I admit I've been something of a cheerleader for how South Korea has handled itself in the midst of the current COVID-19 crisis. Yes, I know I'm on record deploring the way in which the ROK government has played politics by unnecessarily cozying up to China, cavalierly allowing in 20,000 Chinese university students and sending China 3 million surgical masks. But I've also been an unabashed champion of South Korea's openness and rigor when it comes to patient testing, data collection, and dialogue with the outside world. I've said that South Korea's brutal self-honesty risks tarnishing its global reputation, but I've also said (or at least implied) that this is the proper path to follow. I stand by all that. At the same time, I recognize that it's good to keep a critical perspective on things. South Korea hasn't been perfect, and as a recent ROK Drop post points out, Japan seems to be doing a better job of handling the crisis. ROK Drop quotes from a Korea Times article, some of which I excerpt below:
It’s been over two months since the outbreak of the [c]oronavirus, or COVID-19. As of March 9th, Japan has 1,198 confirmed patients (705 of which are aboard the Diamond Princess cruise ship) with 14 deaths, while South Korea has 7,313 patients with 50 deaths.

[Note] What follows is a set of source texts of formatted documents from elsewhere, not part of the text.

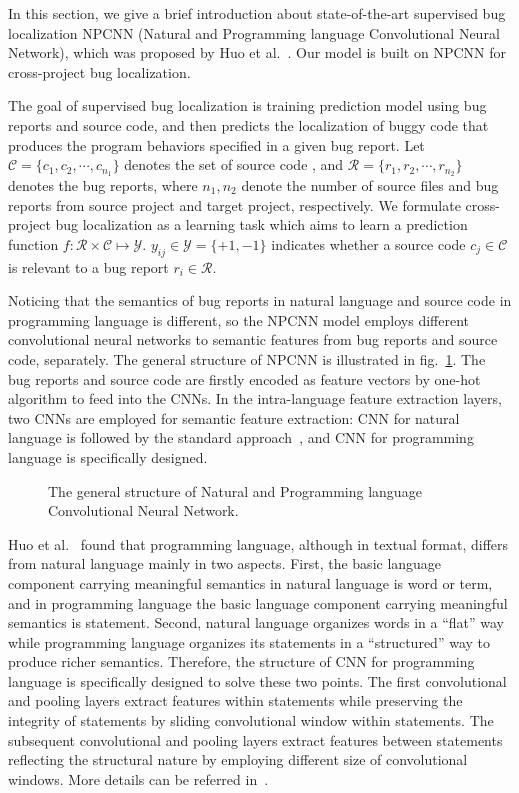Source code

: In this section, we give a brief introduction about state-of-the-art supervised bug localization NPCNN (Natural and Programming language Convolutional Neural Network), which was proposed by Huo et al.~\cite{huo2016learning}. Our model is built on NPCNN for cross-project bug localization.

The goal of supervised bug localization is training prediction model using bug reports and source code,  and then predicts the localization of buggy code that produces the program behaviors specified in a given bug report. Let $\mathcal{C} =\{ c_1, c_2, \cdots, c_{n_1} \}$ denotes the set of source code , and $\mathcal{R} =\{ r_1, r_2, \cdots, r_{n_2}\} $ denotes the bug reports, where $n_1, n_2$ denote the number of source files and bug reports from source project and target project, respectively. We formulate cross-project bug localization as a learning task which aims to learn a prediction function $f: \mathcal{R} \times \mathcal{C} \mapsto \mathcal{Y}$. $y_{ij} \in \mathcal{Y} = \{+1, -1 \}$ indicates whether a source code $c_j \in \mathcal{C} $ is relevant to a bug report $r_i \in \mathcal{R}$.

Noticing that the semantics of bug reports in natural language and source code in programming language is different, so the NPCNN model employs different convolutional neural networks to semantic features from bug reports and source code, separately. The general structure of NPCNN is illustrated in fig.~\ref{fig:npcnn-structure}. The bug reports and source code are firstly encoded as feature vectors by one-hot algorithm to feed into the CNNs. In the intra-language feature extraction layers, two CNNs are employed for semantic feature extraction: CNN for natural language is followed by the standard approach~\cite{kim2014convolutional}, and CNN for programming language is specifically designed. 

\begin{figure}[hbt]
\centering
\caption{The general structure of Natural and Programming language Convolutional Neural Network.}
\label{fig:npcnn-structure}
\end{figure}

Huo et al.~\cite{huo2016learning} found that programming language, although in textual format, differs from natural language mainly in two aspects. First, the basic language component carrying meaningful semantics in natural language is word or term, and in programming language the basic language component carrying meaningful semantics is statement. Second, natural language organizes words in a ``flat'' way while programming language organizes its statements in a ``structured'' way to produce richer semantics. Therefore, the structure of CNN for programming language is specifically designed to solve these two points. The first convolutional and pooling layers extract features within statements while preserving the integrity of statements by sliding convolutional window within statements. The subsequent convolutional and pooling layers extract features between statements reflecting the structural nature by employing different size of convolutional windows. More details can be referred in~\cite{huo2016learning}.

Why is there this huge difference in both patient numbers and deaths?

[...]

Largely missing from Japanese society are the incompetent hospitals, the gigantic [P]rotestant churches (280,000 followers), and the immense army bases (240,000 personnel) as [super-spreaders]. Japanese hospitals do not have lenient visitation practices, making them free of mass infections. Given the small [congregation] size [of] each church, no coronavirus outbreak has been reported among [churchgoers]. According to the Defense Department report of Feb. 25th, the military has also strictly cancelled all activities that involve inviting outsiders to maintain its full quarantine status.
The next paragraph in the article strikes me as a bit bizarre, a weird sociological tangent about how depressed and suicidal Korean women are these days. By the end of that paragraph, though, we are given to understand what the relevance of this sociological observation is: depressed Korean women have no safety net other than the church. Whether you, the reader, accept that observation is, of course, up to you. I plan to zip over to the Times and finish reading the full article, which I hope will provide a bit more sense and context.

ADDENDUM: far from being a tangent, women are the focus of the article, whose title is, "Why are women in their 20s more susceptible to coronavirus in Korea?" Look at this paragraph from the full article:

The South Korea[n] epidemic data stands out as a unique case. While most patients are males in their 50s and over in most countries, in South Korea[,] it is the women in their 20s who are most affected. As of March 5th, 63 percent of [all] COVID-19 patients in South Korea are women, while it is only 38 percent in Japan. Without expecting this blatant outbreak among women, the government concentrated on testing male patients in their 50s and over, especially those who had travelled to Wuhan, China. Initially, health officials could successfully curtail the outbreak by relying on their [world-class] testing kits and methods. Until Feb. 20[,] the number of confirmed patients had not surpassed 104.

The rest of the article talks about how Japan's objective, from the beginning, has been on quarantining "megastructures," i.e., large vehicles like the Diamond Princess as well as large organizations where masses of people routinely gather. The author contends that South Korea failed to identify and contain its own megastructures in a timely manner, which is how the Shincheonji Church became a significant epicenter for the in-Korea epidemic. Most of the Shincheonji victims have been women in their 20s, which is a departure from the more global notion that COVID-19 mainly targets the old and infirm.

The Korea Times article strikes me as being in need of some major revisions; it's disorganized and lacking in clarity. But it's still interesting, in its own meandering way, and I think it's worth a read, even if you end up disagreeing with it.